Citizens in the sector under the aegis of the Manufacturers Association of Nigeria (MAN) expressed this view in a press statement titled the “Position of MAN on the Report of Monetary Policy Committee Meeting on May 20-21, 2024.”
The Director General of MAN, Mr. Segun Ajayi-Kadir, who issued the statement on Thursday noted clearly that “It is evident that the Monetary Policy Committee (MPC) leans towards prioritising the financial sector over the real sector, rather than striving for a balanced approach between the two.”
Recall that the MPC recently reached a decision to raise the interest rate by 150 basis points, from 24.75 percent to 26.25 percent and opted to maintain the Cash Reserve Ratio (CRR) of deposit money banks at 45.0 percent and retain the liquidity ratio at 30.0 percent during its latest meeting.
“Furthermore, recent decisions by the MPC exacerbate these challenges by further tightening credit interventions, increasing loan costs, raising production cost, limiting fund accessibility, and eroding investment and competitiveness within the manufacturing sector,” he said.
The director general of MAN noted that the strategy of raising the MPR has persisted for nearly two years without yielding positive results.
Ajayi-Kadir stated that the probable outcomes that could be harvested from continued tightening of monetary instruments would be constraints on investment, business expansion and further decline in manufacturing competitiveness.
He said: “The combination of heightened borrowing costs and reduced liquidity will hinder manufacturers’ ability to invest in innovative technologies, expand production capacities, or venture into new markets.
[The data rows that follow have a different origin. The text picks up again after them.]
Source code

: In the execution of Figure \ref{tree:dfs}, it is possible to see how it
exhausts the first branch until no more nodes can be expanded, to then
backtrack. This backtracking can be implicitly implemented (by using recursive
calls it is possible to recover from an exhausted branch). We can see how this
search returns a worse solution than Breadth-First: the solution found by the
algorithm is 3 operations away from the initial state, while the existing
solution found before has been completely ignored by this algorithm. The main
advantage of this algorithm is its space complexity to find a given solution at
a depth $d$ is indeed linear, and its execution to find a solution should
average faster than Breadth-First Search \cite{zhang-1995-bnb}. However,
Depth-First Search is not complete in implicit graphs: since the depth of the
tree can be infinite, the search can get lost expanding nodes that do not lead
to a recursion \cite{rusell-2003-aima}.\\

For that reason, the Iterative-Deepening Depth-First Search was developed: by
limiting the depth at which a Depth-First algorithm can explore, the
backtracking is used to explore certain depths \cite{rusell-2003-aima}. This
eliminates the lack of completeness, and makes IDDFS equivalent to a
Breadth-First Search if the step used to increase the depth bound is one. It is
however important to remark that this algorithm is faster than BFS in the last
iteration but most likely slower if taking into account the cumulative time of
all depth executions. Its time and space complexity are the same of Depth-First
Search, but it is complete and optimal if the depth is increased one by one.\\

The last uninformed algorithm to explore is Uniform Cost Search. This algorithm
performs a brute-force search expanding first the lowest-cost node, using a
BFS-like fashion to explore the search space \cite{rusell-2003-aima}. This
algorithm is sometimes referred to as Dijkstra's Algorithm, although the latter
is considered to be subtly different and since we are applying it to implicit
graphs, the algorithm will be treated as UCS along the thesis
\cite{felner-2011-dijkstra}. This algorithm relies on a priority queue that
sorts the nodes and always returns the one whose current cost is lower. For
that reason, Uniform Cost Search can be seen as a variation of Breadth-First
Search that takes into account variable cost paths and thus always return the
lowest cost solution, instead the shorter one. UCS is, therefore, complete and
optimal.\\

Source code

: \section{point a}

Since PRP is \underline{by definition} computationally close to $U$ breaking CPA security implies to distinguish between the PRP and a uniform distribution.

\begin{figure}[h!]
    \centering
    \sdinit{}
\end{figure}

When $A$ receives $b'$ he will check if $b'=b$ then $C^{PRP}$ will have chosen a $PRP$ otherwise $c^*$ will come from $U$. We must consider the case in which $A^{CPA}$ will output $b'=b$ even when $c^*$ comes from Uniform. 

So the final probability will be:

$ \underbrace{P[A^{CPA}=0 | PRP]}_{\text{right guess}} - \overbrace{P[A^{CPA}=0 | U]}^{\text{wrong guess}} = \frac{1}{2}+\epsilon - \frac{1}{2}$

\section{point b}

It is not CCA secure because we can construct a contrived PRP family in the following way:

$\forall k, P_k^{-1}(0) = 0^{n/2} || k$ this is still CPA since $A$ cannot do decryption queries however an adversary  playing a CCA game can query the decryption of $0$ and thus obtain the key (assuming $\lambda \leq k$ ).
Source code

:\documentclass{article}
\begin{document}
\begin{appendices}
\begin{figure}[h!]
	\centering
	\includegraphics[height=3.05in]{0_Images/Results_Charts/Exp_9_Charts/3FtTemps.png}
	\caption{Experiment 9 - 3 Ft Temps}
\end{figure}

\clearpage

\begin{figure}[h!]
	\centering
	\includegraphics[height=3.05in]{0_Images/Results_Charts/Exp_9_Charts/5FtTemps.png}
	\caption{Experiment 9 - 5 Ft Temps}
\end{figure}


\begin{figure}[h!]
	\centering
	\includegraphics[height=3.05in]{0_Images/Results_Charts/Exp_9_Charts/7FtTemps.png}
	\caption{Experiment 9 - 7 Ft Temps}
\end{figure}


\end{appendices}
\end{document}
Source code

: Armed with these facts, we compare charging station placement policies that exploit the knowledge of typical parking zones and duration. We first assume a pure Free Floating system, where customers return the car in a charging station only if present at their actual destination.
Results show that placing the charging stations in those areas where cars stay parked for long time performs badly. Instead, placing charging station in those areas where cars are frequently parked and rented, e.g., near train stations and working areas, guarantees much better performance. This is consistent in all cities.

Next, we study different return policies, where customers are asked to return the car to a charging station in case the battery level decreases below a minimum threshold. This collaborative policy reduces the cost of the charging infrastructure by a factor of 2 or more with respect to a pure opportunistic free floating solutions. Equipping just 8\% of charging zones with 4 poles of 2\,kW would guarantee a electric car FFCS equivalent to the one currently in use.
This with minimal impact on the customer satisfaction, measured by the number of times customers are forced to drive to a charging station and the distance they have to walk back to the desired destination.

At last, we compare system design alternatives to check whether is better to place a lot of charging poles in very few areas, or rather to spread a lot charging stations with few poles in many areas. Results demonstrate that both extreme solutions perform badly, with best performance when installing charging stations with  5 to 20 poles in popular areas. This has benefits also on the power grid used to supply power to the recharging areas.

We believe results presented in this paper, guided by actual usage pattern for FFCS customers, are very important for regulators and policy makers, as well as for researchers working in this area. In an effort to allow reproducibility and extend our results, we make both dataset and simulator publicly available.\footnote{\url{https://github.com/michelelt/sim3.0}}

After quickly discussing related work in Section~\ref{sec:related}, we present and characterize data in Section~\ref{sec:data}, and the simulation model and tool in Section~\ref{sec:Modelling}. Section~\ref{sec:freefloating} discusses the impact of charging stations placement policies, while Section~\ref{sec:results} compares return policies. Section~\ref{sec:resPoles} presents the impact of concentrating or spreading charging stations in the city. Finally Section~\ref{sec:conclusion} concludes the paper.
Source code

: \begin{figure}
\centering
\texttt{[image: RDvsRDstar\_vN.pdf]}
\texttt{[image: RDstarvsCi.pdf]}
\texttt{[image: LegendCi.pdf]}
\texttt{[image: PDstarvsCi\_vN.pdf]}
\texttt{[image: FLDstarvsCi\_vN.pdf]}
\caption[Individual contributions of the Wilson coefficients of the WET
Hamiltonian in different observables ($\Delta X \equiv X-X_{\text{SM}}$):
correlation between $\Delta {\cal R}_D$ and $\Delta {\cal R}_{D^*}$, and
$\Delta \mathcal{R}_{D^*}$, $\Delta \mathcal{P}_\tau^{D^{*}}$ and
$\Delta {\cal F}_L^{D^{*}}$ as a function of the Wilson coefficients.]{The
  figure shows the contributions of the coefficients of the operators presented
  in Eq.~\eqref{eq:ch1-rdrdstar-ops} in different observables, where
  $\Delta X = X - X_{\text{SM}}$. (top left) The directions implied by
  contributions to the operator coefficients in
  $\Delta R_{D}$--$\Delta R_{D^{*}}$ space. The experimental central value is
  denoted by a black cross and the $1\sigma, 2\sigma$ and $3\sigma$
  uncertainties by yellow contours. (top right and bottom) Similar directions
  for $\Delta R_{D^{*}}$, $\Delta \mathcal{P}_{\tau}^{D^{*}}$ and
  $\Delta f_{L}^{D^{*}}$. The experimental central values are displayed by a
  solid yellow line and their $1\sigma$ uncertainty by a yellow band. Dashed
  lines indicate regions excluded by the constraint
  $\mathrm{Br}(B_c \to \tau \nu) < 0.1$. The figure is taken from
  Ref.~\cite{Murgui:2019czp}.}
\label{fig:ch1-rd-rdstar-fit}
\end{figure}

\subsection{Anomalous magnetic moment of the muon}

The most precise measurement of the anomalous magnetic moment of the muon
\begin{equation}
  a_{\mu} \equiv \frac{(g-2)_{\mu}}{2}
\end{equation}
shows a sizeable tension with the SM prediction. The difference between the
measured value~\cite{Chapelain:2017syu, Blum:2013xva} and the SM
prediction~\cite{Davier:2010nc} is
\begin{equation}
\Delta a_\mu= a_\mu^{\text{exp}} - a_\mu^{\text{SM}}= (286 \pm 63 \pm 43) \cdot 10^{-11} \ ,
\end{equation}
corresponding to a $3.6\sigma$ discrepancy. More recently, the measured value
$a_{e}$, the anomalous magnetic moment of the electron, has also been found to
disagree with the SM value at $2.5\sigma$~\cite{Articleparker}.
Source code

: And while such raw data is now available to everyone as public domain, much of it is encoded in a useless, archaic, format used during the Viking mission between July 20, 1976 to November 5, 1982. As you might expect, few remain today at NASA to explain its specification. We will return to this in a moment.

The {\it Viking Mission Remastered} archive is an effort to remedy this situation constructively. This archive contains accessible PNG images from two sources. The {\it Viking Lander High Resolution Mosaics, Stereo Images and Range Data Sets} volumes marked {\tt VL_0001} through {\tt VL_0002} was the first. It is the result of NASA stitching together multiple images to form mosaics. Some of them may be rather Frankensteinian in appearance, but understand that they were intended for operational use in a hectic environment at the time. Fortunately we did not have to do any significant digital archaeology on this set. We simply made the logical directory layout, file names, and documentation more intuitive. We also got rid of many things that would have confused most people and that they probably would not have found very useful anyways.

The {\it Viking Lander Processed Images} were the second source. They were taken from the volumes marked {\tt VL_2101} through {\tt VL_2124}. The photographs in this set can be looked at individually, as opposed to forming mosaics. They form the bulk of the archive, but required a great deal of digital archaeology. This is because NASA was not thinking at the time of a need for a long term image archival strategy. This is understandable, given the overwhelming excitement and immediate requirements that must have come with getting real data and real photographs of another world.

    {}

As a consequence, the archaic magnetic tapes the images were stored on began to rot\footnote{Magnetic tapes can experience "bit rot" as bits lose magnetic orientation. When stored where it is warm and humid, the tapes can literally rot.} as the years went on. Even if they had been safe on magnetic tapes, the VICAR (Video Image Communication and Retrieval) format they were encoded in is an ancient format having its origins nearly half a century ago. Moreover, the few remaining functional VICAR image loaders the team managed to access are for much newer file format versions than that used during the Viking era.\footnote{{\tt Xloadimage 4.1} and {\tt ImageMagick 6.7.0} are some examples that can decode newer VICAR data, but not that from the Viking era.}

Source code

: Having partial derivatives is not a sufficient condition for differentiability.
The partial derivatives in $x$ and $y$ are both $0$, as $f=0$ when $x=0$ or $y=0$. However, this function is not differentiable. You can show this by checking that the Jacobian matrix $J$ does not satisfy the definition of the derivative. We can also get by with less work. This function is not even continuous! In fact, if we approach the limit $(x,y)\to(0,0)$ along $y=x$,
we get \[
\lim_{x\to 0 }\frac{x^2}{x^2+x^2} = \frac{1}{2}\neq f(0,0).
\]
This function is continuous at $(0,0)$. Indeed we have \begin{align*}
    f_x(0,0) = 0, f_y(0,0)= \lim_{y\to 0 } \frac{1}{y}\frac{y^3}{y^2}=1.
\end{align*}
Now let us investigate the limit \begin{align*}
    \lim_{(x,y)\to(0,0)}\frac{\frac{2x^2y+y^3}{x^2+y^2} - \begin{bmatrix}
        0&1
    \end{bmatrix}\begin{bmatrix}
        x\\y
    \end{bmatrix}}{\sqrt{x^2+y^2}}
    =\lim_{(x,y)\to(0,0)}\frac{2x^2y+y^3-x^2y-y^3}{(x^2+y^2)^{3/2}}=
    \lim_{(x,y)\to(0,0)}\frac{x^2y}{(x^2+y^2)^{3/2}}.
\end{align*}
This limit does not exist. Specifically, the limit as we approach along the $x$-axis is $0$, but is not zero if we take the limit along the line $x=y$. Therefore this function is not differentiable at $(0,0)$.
“As a result, this could lead to delays or cancellations of planned initiatives, ultimately constraining the sector’s potential for growth and its overall contribution to economic growth and development.”
He, therefore, said that the CBN should explore alternative measures, particularly in addressing the underlying causes of inflation, primarily cost-push factors.
He said: “MAN, earnestly urges the MPC to carefully evaluate the effects of these monetary policy actions on both the manufacturing sector and the broader economy.
“Achieving a delicate equilibrium between addressing macroeconomic challenges and fostering the growth and resilience of the manufacturing industry is crucial.
He also emphasised the development of infrastructure within industrial hubs and bolstering nationwide investments in renewable energy sources to alleviate logistical expenses and enhance competitiveness.
Furthermore, he called for the reduction of the reliance of the country on imported products and raw materials by providing incentives for investment in backward integration and local sourcing to reduce the pressure on the dollar to the barest minimum.